Determine how many lines below contain the word "begin", then state only that figure.

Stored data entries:
*-*-*
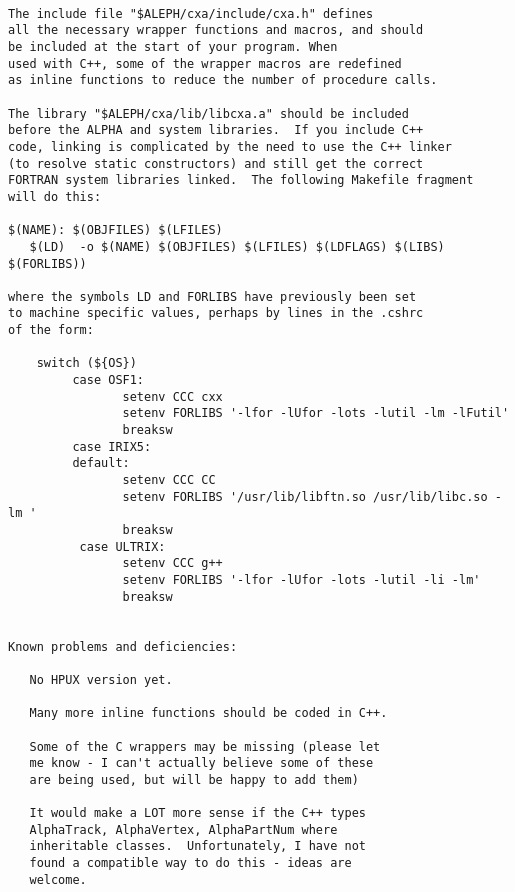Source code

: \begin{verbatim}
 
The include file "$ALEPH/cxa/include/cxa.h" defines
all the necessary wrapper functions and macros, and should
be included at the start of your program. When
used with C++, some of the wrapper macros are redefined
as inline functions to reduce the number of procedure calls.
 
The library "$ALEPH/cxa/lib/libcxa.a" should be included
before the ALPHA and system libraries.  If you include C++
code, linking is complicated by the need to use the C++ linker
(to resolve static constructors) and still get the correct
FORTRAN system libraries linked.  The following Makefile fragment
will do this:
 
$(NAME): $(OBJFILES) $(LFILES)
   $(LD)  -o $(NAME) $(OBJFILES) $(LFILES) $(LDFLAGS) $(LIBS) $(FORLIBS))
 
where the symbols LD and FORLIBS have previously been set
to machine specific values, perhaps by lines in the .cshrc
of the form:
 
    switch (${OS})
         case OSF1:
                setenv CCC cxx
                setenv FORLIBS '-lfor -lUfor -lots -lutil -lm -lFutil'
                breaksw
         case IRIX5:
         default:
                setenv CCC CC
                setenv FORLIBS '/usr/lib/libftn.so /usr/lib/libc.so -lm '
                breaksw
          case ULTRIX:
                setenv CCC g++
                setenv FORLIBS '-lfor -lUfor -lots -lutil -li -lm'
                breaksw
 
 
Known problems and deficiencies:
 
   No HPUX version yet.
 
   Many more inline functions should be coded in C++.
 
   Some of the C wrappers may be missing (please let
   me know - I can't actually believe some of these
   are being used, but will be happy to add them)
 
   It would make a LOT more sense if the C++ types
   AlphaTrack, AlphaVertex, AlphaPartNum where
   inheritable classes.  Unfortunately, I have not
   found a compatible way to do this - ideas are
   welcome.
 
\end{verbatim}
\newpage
*-*-*
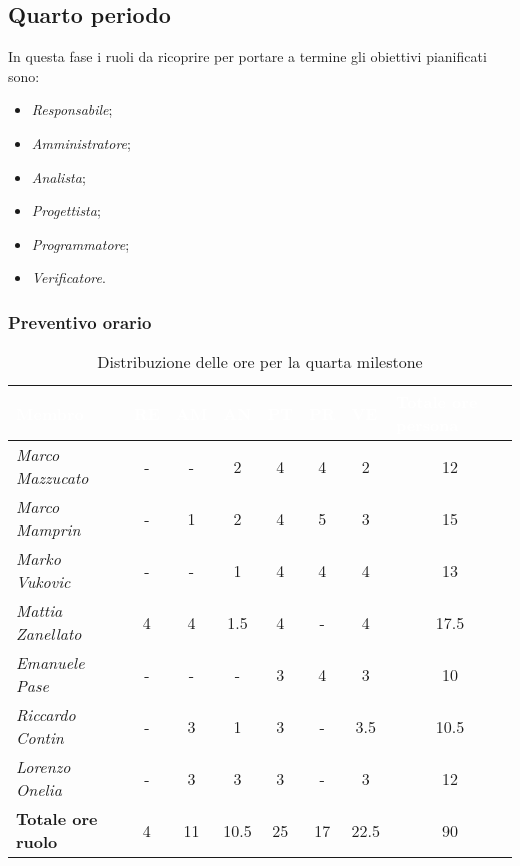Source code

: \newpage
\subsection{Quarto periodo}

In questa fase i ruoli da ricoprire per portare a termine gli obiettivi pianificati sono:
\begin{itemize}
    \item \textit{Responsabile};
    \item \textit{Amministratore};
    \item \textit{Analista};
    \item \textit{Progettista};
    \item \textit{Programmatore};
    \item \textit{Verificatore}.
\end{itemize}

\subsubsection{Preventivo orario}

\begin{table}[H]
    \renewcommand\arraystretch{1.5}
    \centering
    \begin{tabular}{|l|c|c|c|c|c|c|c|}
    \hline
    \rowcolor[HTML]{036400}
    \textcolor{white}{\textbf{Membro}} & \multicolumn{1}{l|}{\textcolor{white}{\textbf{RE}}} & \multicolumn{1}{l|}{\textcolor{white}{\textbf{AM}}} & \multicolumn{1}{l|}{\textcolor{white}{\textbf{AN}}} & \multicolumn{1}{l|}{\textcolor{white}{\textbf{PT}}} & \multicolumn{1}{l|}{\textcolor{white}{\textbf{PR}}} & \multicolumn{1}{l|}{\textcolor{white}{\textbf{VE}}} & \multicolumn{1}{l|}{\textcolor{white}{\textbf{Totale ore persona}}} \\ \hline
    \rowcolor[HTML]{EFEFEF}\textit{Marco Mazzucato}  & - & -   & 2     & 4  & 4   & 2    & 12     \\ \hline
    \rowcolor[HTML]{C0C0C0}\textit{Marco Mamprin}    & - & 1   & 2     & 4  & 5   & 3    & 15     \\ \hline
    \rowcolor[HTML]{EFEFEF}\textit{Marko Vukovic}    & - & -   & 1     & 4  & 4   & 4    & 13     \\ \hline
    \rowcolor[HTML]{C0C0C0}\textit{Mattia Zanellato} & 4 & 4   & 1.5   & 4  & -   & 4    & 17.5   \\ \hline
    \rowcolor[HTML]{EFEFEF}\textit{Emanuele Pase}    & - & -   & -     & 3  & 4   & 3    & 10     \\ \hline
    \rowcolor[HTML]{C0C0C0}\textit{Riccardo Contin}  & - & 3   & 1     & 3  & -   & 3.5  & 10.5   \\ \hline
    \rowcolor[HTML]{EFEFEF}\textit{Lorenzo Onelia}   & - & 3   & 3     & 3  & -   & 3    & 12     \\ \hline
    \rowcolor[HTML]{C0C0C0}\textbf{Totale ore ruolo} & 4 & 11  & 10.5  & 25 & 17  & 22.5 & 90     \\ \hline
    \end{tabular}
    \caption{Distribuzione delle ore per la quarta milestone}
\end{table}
*-*-*
▶ **COMPLETED EXERCISE**
4